Project Ideas

SQL Query Evaluation in the Probabilistic Relational Model.

Query evaluation techniques for "simple" probabilistic databases have been developed in [1]. Probabilistic Relational Models (PRMs) [2] are more advanced specification formalisms for probabilistic databases, which generalize Bayesian Networks by allowing the attributes of a record to depend not only on other attributes of the same record but also on concise representations of complex probabilistic spaces. In this project you will study SQL processing techniques on PRMs, and demonstrate them in an implementation. You will restrict the investigation to simple select-distinct-from-where queries.

Issues to address:
a) Can the SQL evaluation problem on PRMs be reduced to evaluating the SQL query over a simple tuple-independent or tuple disjoin-and-independent probabilistic database (as in [1]), or is it significantly harder ?
b) Extend the 'safe plans' from [1] to work over PRMs. One should expect this to be possible only for some of the queries (the 'safe' queries), and fail for #P-hard ones.
c) Search the literature (e.g. starting from [2]) for papers describing experiments of inference in PRMs. Compare them with safe query processing over probabilistic data and discuss scalability.
d) (Optional) Propose optimization methods for query processing on PRMs.

Difficulty: (a) - (c) seem relatively simple; (d) is open-ended and may be difficult.

Publishable: (d) is probably publishable.

Utility: medium
Conditional Query Evaluation P(Q | V) on Probabilistic Databases.

The techniques in [1] only discuss the evaluation of P(Q). Often, however, certain events V are known to hold, and users are interested in evaluating the conditional probability P(Q | V) rather than P(Q).
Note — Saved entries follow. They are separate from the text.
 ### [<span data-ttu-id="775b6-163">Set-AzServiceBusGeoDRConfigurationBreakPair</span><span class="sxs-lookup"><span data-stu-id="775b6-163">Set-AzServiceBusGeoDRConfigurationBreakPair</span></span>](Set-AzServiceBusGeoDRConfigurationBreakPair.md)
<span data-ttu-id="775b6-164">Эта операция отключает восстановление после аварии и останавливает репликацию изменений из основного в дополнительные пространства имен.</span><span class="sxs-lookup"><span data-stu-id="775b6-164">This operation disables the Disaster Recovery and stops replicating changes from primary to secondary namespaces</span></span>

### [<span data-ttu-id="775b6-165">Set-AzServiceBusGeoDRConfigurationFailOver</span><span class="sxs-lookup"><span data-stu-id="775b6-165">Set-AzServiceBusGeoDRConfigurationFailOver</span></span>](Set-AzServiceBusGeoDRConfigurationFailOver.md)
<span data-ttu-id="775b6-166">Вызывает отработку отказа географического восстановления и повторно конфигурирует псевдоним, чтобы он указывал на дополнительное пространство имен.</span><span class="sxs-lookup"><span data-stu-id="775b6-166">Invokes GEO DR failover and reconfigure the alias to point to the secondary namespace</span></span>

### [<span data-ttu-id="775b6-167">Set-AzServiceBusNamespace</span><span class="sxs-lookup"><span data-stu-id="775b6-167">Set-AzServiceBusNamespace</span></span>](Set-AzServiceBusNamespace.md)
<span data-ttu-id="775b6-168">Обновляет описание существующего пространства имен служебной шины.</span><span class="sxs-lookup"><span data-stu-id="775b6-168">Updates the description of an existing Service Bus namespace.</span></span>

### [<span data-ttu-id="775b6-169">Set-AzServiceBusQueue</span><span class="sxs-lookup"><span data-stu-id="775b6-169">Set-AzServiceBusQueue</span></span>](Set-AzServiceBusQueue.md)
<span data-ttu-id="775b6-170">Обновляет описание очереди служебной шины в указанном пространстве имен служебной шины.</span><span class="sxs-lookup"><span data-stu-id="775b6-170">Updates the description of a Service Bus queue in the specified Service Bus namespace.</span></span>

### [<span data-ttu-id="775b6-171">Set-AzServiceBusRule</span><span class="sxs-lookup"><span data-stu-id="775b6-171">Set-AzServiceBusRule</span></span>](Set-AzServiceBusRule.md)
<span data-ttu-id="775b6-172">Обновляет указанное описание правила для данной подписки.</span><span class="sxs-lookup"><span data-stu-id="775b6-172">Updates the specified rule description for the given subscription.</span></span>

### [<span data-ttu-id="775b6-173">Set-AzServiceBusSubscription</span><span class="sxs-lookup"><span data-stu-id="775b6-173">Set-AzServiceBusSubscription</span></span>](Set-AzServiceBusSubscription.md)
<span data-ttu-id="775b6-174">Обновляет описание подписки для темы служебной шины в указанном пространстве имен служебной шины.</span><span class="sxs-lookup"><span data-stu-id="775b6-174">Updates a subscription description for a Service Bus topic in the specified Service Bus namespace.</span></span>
For example [3] considers the events V= "there is a person at the door" and Q = "Bob returns from work": with the techniques in [1] we know how to compute P(Q) and separately P(V), but users may want to know P(Q | V) instead.

Issues to address:
a) Define a query paradigm in which the user can specify conditions V. You may want to consider the case when V is a SQL query for which the user "confirms" the answers, or a constraint that is known to hold, or something else. Define an application scenario and give examples of conditional queries.
b) Are there "safe plans" for conditional evaluation of P(Q | V)? If so the provide an algorithm for finding the safe plans, as in [1].
c) If not, then check out the Monte Carlo simulation method for unsafe queries in [4]. Extend the algorithm to evaluate conditional probabilities.
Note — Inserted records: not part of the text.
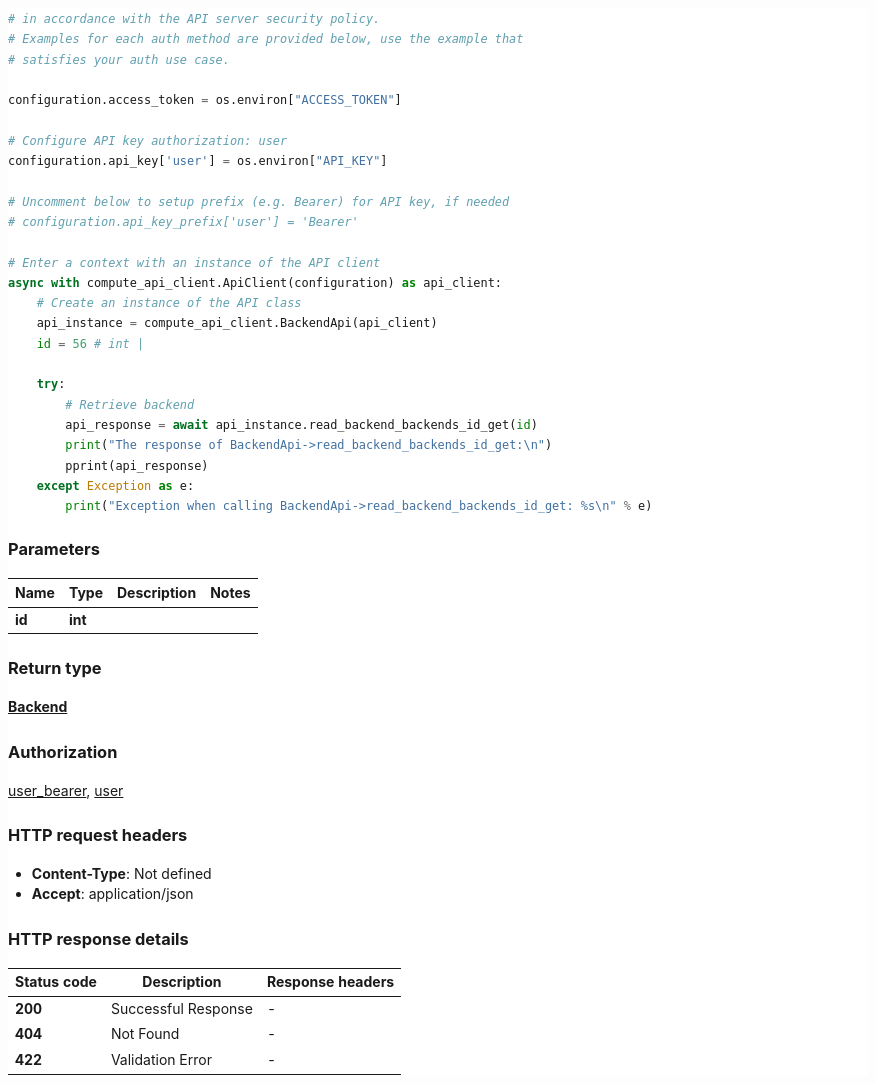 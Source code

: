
```python
# in accordance with the API server security policy.
# Examples for each auth method are provided below, use the example that
# satisfies your auth use case.

configuration.access_token = os.environ["ACCESS_TOKEN"]

# Configure API key authorization: user
configuration.api_key['user'] = os.environ["API_KEY"]

# Uncomment below to setup prefix (e.g. Bearer) for API key, if needed
# configuration.api_key_prefix['user'] = 'Bearer'

# Enter a context with an instance of the API client
async with compute_api_client.ApiClient(configuration) as api_client:
    # Create an instance of the API class
    api_instance = compute_api_client.BackendApi(api_client)
    id = 56 # int | 

    try:
        # Retrieve backend
        api_response = await api_instance.read_backend_backends_id_get(id)
        print("The response of BackendApi->read_backend_backends_id_get:\n")
        pprint(api_response)
    except Exception as e:
        print("Exception when calling BackendApi->read_backend_backends_id_get: %s\n" % e)
```



### Parameters

Name | Type | Description  | Notes
------------- | ------------- | ------------- | -------------
 **id** | **int**|  | 

### Return type

[**Backend**](Backend.md)

### Authorization

[user_bearer](../README.md#user_bearer), [user](../README.md#user)

### HTTP request headers

 - **Content-Type**: Not defined
 - **Accept**: application/json

### HTTP response details
| Status code | Description | Response headers |
|-------------|-------------|------------------|
**200** | Successful Response |  -  |
**404** | Not Found |  -  |
**422** | Validation Error |  -  |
Difficulty: medium (depends a lot on what query paradigm is selected for (a))

Publishable: yes, provided (b) and (c) are done thoroughly.

Utility: low/medium (may become high in the future)
Explaining Answers in a Probabilistic Database.
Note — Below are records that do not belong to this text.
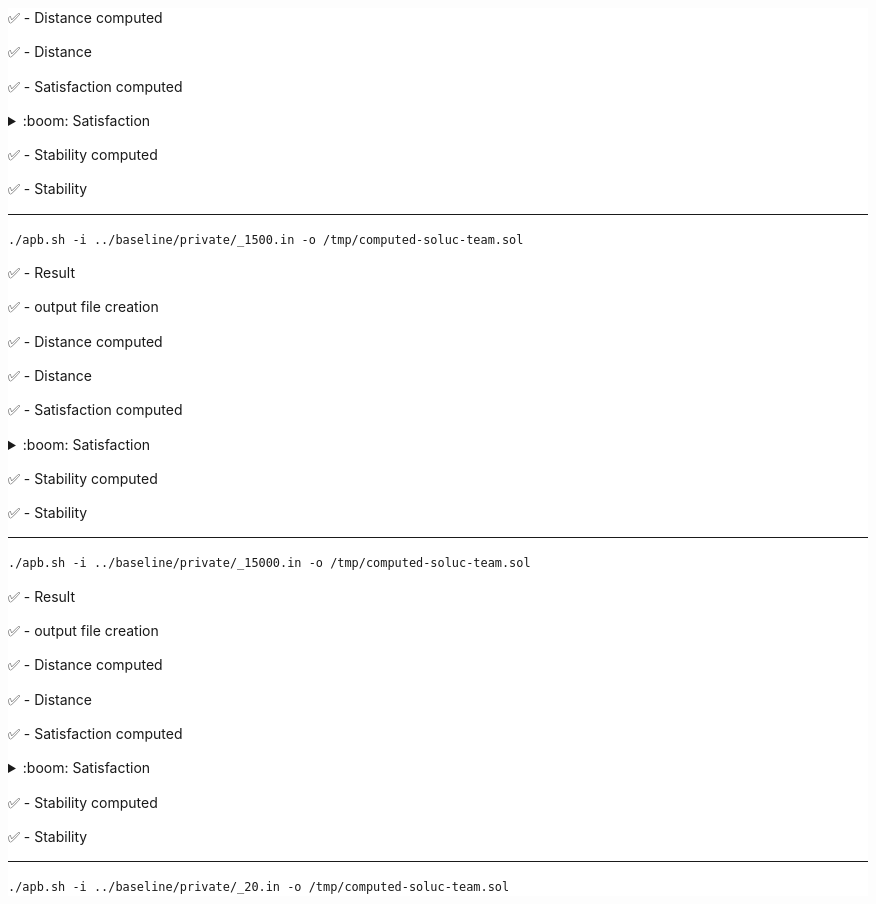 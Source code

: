 
:white_check_mark: - Distance computed


:white_check_mark: - Distance


:white_check_mark: - Satisfaction computed


<details><summary>:boom: Satisfaction</summary></details>


:white_check_mark: - Stability computed


:white_check_mark: - Stability

___
` ./apb.sh -i ../baseline/private/_1500.in -o /tmp/computed-soluc-team.sol `

:white_check_mark: - Result

:white_check_mark: - output file creation


:white_check_mark: - Distance computed


:white_check_mark: - Distance


:white_check_mark: - Satisfaction computed


<details><summary>:boom: Satisfaction</summary></details>


:white_check_mark: - Stability computed


:white_check_mark: - Stability

___
` ./apb.sh -i ../baseline/private/_15000.in -o /tmp/computed-soluc-team.sol `

:white_check_mark: - Result

:white_check_mark: - output file creation


:white_check_mark: - Distance computed


:white_check_mark: - Distance


:white_check_mark: - Satisfaction computed


<details><summary>:boom: Satisfaction</summary></details>


:white_check_mark: - Stability computed


:white_check_mark: - Stability

___
` ./apb.sh -i ../baseline/private/_20.in -o /tmp/computed-soluc-team.sol `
Reference [5] describes "lineage", which is a full explanation why an answer exists: however, unsophisticated users do not want the full explanation (which is often too bulky) but an insightful piece of information about why a tuple is in the answer. Specifically, a query's answer is a ranked list of answers t1, t2, t3, ..., in decreasing order of their probabilities. When users ask "why is ti there ?" they may want to know the few highest pieces of evidences supporting ti, or they may want to know why ti ranked so low (i.e. why do the tj's with j < i have a higher probability), or why it ranked so high. This project grew out of Mike Cafarella's "querying the Web" project, and will require lots of exploration (and meetings with Mike). Interest/background in AI is a plus.

Issues to address (choose a subset):
a) Define a taxonomy of explanations for query answers.
b) Find "safe plans" (a la [1]) for finding the explanations to a specific query answer.
c) Design a good user interface for explaining the query's answers.

Additional references: Jennifer Widom's work on data lineage (talk to Dan).

Difficulty: open-ended and difficult

Publishable: yes

Utility: high
Define a data model where correlations between tuples can be explicitly stated. For example R(a,b) is correlated 0.8 with S(a,d). For motivation see [3].

Questions to address:
a) Define a data model that allows users to say "tuple so-and-so from R is correlated 0.8 with tuple such-and-such from S". Define a semantics for this model.
b) Find an application domain and illustrate with several examples. Are two-way correlations enough? Or do we need multiple correlations (e.g. between three tuples)? What exactly do the latter mean?
c) Study query processing.

Difficulty: simple to medium

Publishable: unlikely

Utility: high

References for Projects 1 - 4

[1] Christopher Re, Nilesh Dalvi, Dan Suciu. Query Evaluation on Probabilistic Databases. IEEE Data Engineering Bulletin, March 2006.
[2] Lise Getoor. An Introduction to Probabilistic Graphical Models for Relational Data. IEEE Data Engineering Bulletin, March 2006.
[3] Garofalakis et al. Probabilistic Data Management for Pervasive Computing: The Data Furnace Project. IEEE Data Engineering Bulletin, March 2006.
[4] Nilesh Dalvi, Dan Suciu. Efficient Query Evaluation on Probabilistic Databases. VLDB 2004.
Querying the Foundational Model of Anatomy (FMA).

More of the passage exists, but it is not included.